→ **TASK TO COMPLETE**
Transcribe exactly the line that contains "[ch18]: ch18-00-oop.html" and every line after it through the end of the records, with nothing else.

---------- STUDY MATERIAL ----------

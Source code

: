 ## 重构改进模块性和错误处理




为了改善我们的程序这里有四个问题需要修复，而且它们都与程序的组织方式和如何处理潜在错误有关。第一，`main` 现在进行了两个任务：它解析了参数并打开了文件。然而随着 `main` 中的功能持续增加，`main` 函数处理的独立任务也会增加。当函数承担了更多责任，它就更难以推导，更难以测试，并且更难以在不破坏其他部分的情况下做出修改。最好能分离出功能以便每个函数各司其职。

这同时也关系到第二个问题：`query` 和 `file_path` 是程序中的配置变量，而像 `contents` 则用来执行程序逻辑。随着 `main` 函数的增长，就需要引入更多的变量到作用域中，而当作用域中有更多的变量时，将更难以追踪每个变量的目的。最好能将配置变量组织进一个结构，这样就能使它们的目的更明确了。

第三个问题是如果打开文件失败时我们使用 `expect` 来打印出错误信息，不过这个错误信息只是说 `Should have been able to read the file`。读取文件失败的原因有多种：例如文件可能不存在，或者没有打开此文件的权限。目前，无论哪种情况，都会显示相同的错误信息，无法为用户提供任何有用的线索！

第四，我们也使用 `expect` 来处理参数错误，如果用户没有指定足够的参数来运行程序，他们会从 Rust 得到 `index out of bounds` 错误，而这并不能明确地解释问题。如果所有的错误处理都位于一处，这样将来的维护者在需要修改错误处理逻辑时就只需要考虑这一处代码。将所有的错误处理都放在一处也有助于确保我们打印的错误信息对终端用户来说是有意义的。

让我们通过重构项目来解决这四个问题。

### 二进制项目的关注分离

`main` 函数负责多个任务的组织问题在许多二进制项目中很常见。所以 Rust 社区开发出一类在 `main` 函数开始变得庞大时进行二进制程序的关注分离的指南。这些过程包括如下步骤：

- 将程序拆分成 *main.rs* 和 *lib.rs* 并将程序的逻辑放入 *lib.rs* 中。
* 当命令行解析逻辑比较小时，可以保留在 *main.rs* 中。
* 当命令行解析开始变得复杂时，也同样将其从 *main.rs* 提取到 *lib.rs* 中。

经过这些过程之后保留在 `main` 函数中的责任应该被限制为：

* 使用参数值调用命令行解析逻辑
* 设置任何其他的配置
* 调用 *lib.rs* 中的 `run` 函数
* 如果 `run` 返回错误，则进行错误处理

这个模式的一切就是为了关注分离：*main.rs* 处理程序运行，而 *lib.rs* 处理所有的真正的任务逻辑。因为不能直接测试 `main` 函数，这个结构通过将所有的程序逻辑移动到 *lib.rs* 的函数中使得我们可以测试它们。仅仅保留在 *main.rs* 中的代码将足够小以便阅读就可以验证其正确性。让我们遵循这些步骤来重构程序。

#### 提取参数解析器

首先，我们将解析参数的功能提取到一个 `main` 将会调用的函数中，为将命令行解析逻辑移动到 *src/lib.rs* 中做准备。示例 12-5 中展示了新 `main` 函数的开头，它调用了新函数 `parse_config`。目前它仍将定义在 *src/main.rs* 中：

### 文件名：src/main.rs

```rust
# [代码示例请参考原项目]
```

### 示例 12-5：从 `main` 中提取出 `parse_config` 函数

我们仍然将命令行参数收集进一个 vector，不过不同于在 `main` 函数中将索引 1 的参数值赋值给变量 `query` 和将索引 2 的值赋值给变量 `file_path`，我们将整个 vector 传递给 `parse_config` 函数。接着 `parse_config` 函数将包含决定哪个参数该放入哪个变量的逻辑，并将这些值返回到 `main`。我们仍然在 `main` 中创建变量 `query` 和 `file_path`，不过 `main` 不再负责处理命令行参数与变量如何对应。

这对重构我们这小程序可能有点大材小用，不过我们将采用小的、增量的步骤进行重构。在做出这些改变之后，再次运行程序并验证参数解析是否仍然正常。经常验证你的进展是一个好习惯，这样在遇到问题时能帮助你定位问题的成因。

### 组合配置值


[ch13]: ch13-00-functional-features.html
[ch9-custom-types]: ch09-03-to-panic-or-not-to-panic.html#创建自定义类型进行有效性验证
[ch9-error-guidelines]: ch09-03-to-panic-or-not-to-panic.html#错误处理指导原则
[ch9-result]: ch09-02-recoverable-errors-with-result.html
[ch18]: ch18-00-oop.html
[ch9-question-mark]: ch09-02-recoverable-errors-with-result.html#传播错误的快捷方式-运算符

----------

→ **ANSWER BOX**
[ch18]: ch18-00-oop.html
[ch9-question-mark]: ch09-02-recoverable-errors-with-result.html#传播错误的快捷方式-运算符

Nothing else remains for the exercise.